AIR2025

Mr. Syamprasad Guda

Intelligent Autoscaling for AI Workloads: A Cost-Efficient, Multi-Cloud Approach with KEDA and Event-Driven Microservices

Abstract:

As AI workloads become increasingly dynamic and resource-intensive, organizations face the challenge of ensuring scalability, resilience, and cost-efficiency across cloud environments. This session presents a real-world architecture that integrates Kubernetes-based Event Driven Autoscaler (KEDA) with serverless Java microservices deployed in an active-active multi-cloud setup across AWS, Azure, and GCP.

We’ll explore how event-driven scaling—triggered by real workload signals like Kafka lag, queue depth, and database backlog—can outperform traditional CPU-based autoscaling in both responsiveness and cost savings. With experimental validation showing 45% cost reduction and 99.99% uptime under peak conditions, this architecture is particularly well-suited for AI applications such as real-time inference, NLP pipelines, and distributed analytics.

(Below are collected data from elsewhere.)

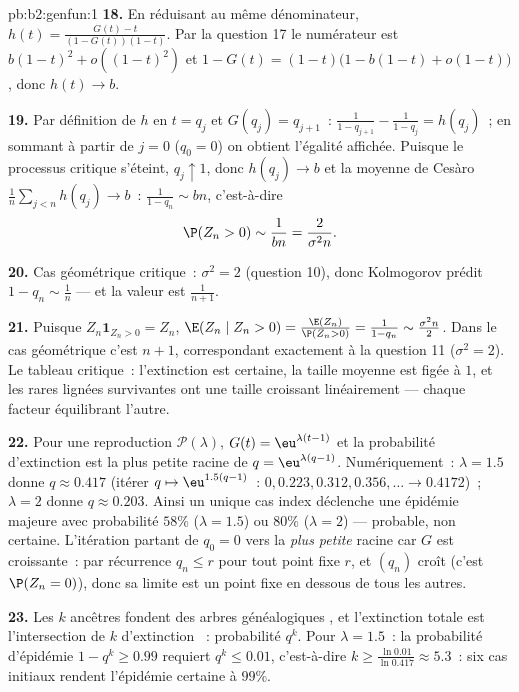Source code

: \begin{solution}{pb:b2:genfun:1}
\textbf{18.} En réduisant au même dénominateur, $h(t) =
\frac{G(t) - t}{(1 - G(t))(1 - t)}$. Par la question 17 le
numérateur est $b(1-t)^2 + o((1-t)^2)$ et $1 - G(t) = (1 -
t)\bigl(1 - b(1-t) + o(1-t)\bigr)$, donc $h(t) \to b$.

\textbf{19.} Par définition de $h$ en $t = q_j$ et $G(q_j) =
q_{j+1}$~: $\frac1{1 - q_{j+1}} - \frac1{1-q_j} = h(q_j)$~;
en sommant à partir de $j = 0$ ($q_0 = 0$) on obtient l'égalité
affichée. Puisque le processus critique s'éteint, $q_j \uparrow 1$,
donc $h(q_j) \to b$ et la moyenne de Cesàro $\frac1n\sum_{j<n}h(q_j)
\to b$~: $\frac1{1-q_n} \sim bn$, c'est-à-dire
\[
\P(Z_n > 0) \sim \frac1{bn} = \frac{2}{\sigma^2 n} .
\]

\textbf{20.} Cas géométrique critique~: $\sigma^2 = 2$
(question 10), donc Kolmogorov prédit $1 - q_n \sim \frac1n$
--- et la valeur  est $\frac1{n+1}$.

\textbf{21.} Puisque $Z_n\mathbf 1_{Z_n > 0} = Z_n$, $\E(Z_n
\mid Z_n > 0) = \frac{\E(Z_n)}{\P(Z_n > 0)} = \frac1{1 -
q_n} \sim \frac{\sigma^2n}2$. Dans le cas géométrique c'est
$n + 1$, correspondant exactement à la question 11 ($\sigma^2 = 2$). Le
tableau critique~: l'extinction est certaine, la taille moyenne est
figée à $1$, et les rares lignées survivantes ont une taille croissant
linéairement --- chaque facteur équilibrant l'autre.

\textbf{22.} Pour une reproduction $\mathcal P(\lambda)$, $G(t) =
\eu^{\lambda(t-1)}$ et la probabilité d'extinction est la
plus petite racine de $q = \eu^{\lambda(q-1)}$. Numériquement~:
$\lambda = 1.5$ donne $q \approx 0.417$ (itérer $q \mapsto
\eu^{1.5(q-1)}$~: $0, 0.223, 0.312, 0.356, \dots \to 0.4172$)~;
$\lambda = 2$ donne $q \approx 0.203$. Ainsi un unique cas
index déclenche une épidémie majeure avec probabilité $58\%$
($\lambda = 1.5$) ou $80\%$ ($\lambda = 2$) --- probable, non
certaine. L'itération partant de $q_0 = 0$  vers la
\emph{plus petite} racine car $G$ est croissante~: par
récurrence $q_n \leq r$ pour tout point fixe $r$, et $(q_n)$
croît (c'est $\P(Z_n = 0)$), donc sa limite est un point fixe
en dessous de tous les autres.

\textbf{23.} Les $k$ ancêtres fondent des arbres généalogiques
, et l'extinction totale est l'intersection de $k$
 d'extinction ~: probabilité $q^k$. Pour
$\lambda = 1.5$~: la probabilité d'épidémie $1 - q^k \geq 0.99$
requiert $q^k \leq 0.01$, c'est-à-dire $k \geq
\frac{\ln 0.01}{\ln 0.417} \approx 5.3$~: six cas initiaux
rendent l'épidémie certaine à $99\%$.


\end{solution}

Attendees will gain practical insights into designing resilient, event-driven systems for AI services, implementing cross-cloud fault tolerance, and planning for future enhancements like predictive autoscaling and green cloud optimization. Whether you're an AI architect, DevOps leader, or cloud practitioner, this session will equip you with a scalable blueprint for next-gen AI infrastructure.